Après la dessication convenable des amandes, on les nettoye de toute ordure, de tous corps étrangérs, & on choisit un jour passablement chaud pour les moudre. Plus il fait froid, moins le fruit rend d’huile. Leur mouture & pression ne diffèrent en rien de celle de la noix. (Voyez les mots Huile, Moulin & Noix).

L’huile de faine nouvellement faite est désagréable au goût, pèse à l’estomac, & est très-indigeste ; mais elle perd son mauvais goût & ses mauvaises qualités en vieillissant, point essentiel en quoi cette huile diffère de toutes les autres, qui se détériorent ou rancissent très-promptement comme celle d’amande-douce, ou dans le courant de l’année, comme celle d’olive, soit qu’elle ait été mal fabriquée, soit qu’on ne l’ait pas conservée avec soin dans de bonnes caves, &c.

L’huile de faine bien conservée a un goût semblable à celui de noisette ; il est alors doux & agréable.

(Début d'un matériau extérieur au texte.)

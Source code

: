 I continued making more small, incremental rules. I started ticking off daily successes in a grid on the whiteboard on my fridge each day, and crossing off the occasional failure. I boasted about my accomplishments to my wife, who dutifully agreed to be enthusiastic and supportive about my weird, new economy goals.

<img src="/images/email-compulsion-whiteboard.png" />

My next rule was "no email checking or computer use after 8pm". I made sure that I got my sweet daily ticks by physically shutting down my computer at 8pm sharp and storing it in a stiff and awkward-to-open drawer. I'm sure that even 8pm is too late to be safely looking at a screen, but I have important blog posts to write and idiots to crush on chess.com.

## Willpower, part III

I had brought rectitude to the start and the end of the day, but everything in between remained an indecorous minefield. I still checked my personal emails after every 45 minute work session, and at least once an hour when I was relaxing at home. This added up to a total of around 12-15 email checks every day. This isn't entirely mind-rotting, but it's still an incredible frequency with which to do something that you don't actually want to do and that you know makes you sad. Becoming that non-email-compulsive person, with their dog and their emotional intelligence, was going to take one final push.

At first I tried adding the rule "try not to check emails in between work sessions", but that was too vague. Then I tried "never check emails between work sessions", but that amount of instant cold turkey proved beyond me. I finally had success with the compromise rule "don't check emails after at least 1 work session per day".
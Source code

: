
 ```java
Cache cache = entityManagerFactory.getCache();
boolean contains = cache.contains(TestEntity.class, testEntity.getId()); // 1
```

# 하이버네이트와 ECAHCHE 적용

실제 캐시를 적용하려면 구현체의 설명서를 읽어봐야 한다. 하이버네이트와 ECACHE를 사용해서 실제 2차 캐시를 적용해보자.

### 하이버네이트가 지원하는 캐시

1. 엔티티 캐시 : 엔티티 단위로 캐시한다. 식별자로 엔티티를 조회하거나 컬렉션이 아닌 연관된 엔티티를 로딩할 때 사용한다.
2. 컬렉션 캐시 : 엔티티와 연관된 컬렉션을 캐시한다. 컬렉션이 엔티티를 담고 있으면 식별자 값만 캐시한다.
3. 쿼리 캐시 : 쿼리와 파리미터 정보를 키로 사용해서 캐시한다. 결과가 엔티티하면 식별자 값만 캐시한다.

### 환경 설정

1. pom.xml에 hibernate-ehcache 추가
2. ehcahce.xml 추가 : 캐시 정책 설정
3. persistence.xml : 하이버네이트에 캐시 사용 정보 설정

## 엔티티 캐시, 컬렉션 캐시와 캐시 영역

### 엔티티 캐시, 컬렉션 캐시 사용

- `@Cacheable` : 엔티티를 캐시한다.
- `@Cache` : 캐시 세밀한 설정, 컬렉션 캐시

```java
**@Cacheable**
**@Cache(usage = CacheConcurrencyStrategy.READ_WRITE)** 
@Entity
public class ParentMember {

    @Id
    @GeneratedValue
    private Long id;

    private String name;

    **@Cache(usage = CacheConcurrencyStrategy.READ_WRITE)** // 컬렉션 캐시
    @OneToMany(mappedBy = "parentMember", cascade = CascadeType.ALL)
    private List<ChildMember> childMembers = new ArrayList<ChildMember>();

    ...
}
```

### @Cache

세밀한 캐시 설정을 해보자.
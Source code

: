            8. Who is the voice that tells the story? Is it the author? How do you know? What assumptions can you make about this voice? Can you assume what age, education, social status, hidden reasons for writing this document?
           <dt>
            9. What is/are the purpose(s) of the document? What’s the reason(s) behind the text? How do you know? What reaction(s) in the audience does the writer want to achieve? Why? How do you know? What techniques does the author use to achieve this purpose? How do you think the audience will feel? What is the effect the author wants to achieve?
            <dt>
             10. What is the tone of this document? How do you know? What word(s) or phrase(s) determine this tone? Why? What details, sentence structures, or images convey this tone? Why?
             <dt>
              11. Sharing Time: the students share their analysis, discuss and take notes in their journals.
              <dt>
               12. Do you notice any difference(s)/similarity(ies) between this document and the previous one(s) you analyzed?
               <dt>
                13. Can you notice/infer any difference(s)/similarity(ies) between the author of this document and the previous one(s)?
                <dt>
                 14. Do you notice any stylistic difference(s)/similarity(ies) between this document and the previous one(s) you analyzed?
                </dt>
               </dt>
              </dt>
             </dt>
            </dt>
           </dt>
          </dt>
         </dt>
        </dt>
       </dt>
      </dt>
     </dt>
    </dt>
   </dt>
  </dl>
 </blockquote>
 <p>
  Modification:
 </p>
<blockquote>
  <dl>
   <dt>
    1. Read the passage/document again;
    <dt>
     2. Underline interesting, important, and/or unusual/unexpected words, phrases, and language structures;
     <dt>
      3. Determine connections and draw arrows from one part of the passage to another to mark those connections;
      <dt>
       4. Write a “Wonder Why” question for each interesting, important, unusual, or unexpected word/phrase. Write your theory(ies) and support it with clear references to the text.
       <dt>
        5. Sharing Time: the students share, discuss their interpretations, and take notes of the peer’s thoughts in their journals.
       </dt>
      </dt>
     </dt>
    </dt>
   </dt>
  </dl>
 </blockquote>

Sur la conservation des huiles, il règne un abus général ; on les tient dans des vaisseaux de terre vernissés, appelles cruches bonbonnes, &c. & qu’on se contente de recouvrir avec un simple papier & une brique par-dessus, ou bien avec un couvercle de fer blanc qui joint très-mal. Si la cave n’est pas excellente, (voyez ce mot) la communication du fluide avec l’air atmosphérique hâte sa décomposition. Il en est ainsi d’une huile quelconque qu’on laisse sur son marc, sans la soutirer. (Voyez le mot Huile).

L’huile de faine demande plus que toute autre à être tirée à clair, puisqu’elle doit son goût désagréable au mucilage interposé entre les parties huileuses. Il faut donc la soutirer six semaines ou un mois après sa fabrication, & répéter la même opération à la fin de février ou en mars, suivant le climat. Comme elle n’est jamais meilleure qu’à la seconde année, on doit la soutirer de nouveau au commencement de la seconde. Nous décrirons au mot Huile les détails relatifs aux manipulations nécessaires.